For such programs to work, the people of the Church have to feel the supernatural as a present reality. The majority of Catholics don’t believe in Transubstantiation or that Jesus has any special presence in the Eucharist at all. For many it is simply a dramatic retelling of one of the Church’s foundational stories, or perhaps a symbol of unity and fellowship, or maybe just something Catholics do.
Fewer and fewer seem to use the sacramentals and the classic devotions, or even know about them. When, as a new Catholic, I asked a cradle Catholic around my age what this or that devotion was about, he would sometimes answer with a nostalgic story about his childhood and sometimes with an apologetic shrug. A couple said something like, “Oh, we don’t do that anymore.” One laughed and said, “That’s just Catholic kitsch.”
Too few of us have a matter-of-fact comfort with the supernatural and an unconscious, instinctive Catholicism. I mean the kind of thing I saw in a friend who said, “I was telling the Blessed Mother” in the way she’d say, “I was telling John,” when I and most of my friends could only say, “I was saying the Hail Mary.” I think I’m more typical of the active Catholic than she is.
I’m constantly amazed and humbled at the number of people who have an unpolluted faith in the supernatural and easy intercourse with Our Lady and the saints. Yet many, even among those active in the Church, have secular-leaning and naturalism-assuming minds. I know this for myself. Even after years of formation I keep finding how my mind goes one way when the naturally Catholic mind would go another. The world is too much with us.

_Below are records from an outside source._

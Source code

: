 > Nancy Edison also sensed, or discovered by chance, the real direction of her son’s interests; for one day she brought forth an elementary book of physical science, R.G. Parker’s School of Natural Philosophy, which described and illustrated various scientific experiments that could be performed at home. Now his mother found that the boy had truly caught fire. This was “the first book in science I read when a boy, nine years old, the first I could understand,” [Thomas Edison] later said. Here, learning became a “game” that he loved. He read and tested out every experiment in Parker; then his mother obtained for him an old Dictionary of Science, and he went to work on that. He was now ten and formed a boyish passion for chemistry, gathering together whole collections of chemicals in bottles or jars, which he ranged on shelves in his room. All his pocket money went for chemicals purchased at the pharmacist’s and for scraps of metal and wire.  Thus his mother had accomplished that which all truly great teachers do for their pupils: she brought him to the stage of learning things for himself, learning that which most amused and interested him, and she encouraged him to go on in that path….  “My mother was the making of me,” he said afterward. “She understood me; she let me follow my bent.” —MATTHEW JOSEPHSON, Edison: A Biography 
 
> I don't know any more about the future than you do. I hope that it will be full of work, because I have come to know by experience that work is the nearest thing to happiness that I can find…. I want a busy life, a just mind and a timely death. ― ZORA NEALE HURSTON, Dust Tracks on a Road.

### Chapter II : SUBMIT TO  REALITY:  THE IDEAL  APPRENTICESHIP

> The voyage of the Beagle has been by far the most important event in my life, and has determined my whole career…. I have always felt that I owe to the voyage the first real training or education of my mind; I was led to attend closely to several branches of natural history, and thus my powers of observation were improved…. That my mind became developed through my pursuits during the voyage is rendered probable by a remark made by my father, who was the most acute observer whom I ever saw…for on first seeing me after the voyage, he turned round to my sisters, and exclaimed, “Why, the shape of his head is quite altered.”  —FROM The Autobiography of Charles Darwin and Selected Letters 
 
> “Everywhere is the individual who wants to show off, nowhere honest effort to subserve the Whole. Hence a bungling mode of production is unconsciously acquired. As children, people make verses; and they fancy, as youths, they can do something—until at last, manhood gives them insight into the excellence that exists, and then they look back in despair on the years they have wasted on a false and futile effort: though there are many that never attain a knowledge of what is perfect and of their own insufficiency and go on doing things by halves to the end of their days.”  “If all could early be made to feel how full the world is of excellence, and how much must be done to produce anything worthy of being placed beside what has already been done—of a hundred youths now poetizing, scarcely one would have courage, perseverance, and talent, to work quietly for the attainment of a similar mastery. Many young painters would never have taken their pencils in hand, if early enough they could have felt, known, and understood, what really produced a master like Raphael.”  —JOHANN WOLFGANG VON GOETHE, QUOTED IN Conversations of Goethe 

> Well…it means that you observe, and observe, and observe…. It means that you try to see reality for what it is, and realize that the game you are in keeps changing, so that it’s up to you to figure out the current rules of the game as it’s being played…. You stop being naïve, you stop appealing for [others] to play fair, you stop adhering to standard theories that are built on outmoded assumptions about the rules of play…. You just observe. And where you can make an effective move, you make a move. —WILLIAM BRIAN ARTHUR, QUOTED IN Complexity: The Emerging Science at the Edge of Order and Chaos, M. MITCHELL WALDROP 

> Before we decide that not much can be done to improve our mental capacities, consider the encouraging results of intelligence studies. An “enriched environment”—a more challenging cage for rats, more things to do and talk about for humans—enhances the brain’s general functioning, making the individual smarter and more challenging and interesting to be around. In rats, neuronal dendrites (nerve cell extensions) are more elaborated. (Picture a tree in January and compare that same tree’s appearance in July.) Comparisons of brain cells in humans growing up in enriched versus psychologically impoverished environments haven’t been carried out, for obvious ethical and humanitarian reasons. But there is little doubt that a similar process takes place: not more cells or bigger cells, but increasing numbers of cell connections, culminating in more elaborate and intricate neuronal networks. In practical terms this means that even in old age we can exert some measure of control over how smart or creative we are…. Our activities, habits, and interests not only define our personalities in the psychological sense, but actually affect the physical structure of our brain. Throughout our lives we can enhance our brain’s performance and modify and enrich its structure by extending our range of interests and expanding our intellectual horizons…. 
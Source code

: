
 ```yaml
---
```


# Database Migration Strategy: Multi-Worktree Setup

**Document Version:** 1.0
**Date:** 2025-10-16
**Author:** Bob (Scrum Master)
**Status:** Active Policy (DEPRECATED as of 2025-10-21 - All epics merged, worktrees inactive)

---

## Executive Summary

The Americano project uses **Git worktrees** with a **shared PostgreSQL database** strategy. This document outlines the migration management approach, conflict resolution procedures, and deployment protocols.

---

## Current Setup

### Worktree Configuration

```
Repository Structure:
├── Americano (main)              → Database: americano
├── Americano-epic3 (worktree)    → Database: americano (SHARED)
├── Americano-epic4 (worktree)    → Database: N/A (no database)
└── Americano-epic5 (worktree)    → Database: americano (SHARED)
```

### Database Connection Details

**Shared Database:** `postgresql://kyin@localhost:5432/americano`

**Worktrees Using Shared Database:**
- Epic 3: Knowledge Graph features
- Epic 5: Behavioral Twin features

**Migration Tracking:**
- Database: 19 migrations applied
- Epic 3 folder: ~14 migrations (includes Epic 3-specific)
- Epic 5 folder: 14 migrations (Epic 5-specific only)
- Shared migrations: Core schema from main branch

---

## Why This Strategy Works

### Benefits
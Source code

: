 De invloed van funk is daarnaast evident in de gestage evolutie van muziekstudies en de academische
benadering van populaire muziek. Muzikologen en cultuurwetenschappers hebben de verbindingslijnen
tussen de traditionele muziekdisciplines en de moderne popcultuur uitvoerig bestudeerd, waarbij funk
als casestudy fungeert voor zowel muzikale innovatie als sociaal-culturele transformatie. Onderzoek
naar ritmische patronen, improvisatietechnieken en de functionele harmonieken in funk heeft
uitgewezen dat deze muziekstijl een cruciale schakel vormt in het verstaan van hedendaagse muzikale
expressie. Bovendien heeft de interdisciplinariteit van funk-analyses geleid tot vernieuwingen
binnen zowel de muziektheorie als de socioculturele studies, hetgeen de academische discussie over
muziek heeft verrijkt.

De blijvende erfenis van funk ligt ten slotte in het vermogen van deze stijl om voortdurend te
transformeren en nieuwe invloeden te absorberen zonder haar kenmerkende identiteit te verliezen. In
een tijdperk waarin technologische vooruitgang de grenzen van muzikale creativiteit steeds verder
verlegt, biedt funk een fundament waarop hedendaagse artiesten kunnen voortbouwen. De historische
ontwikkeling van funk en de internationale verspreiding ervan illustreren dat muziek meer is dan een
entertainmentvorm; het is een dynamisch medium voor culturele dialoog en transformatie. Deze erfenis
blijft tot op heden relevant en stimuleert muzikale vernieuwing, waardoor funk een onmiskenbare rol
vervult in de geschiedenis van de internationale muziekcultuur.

This loss makes renewal harder. It does, I think, reduce the attraction of the Mass and the reasons to go when you don’t want to. It must make confession feel less like a mercy and more like a transaction. It reduces our circles of accountability because we don’t feel intimate with the angels and the saints. It keeps us from identifying more closely with Our Lord and His Blessed Mother because we don’t practice the devotions that help us do so. It changes how deep the priest can go in his homily. These all have knock-on effects.
It certainly reduces the power of any new program to renew the Church. Programs are only as effective as the people in them allow. Making an old ugly church beautiful won’t much change the parish’s life when most of the people believe that sitting in that lovely new tabernacle, placed so prominently behind the altar, is only a symbol of our common life, and not the Lord of the universe. It will be a pretty, restful space, not a place for a life-transforming encounter with God. We might pray for vocations but not have the kind of faith that would move a young man to want to serve us as a priest.
The faith of my friend who chats with the Blessed Mother drives the Church and supplies the spiritual and the practical resources for renewal. Once lost, as it has been so widely in the West, it can’t easily or quickly be recreated. No proposal for renewal I can think of recognizes this loss and need. People like programs because starting programs is easier than changing hearts.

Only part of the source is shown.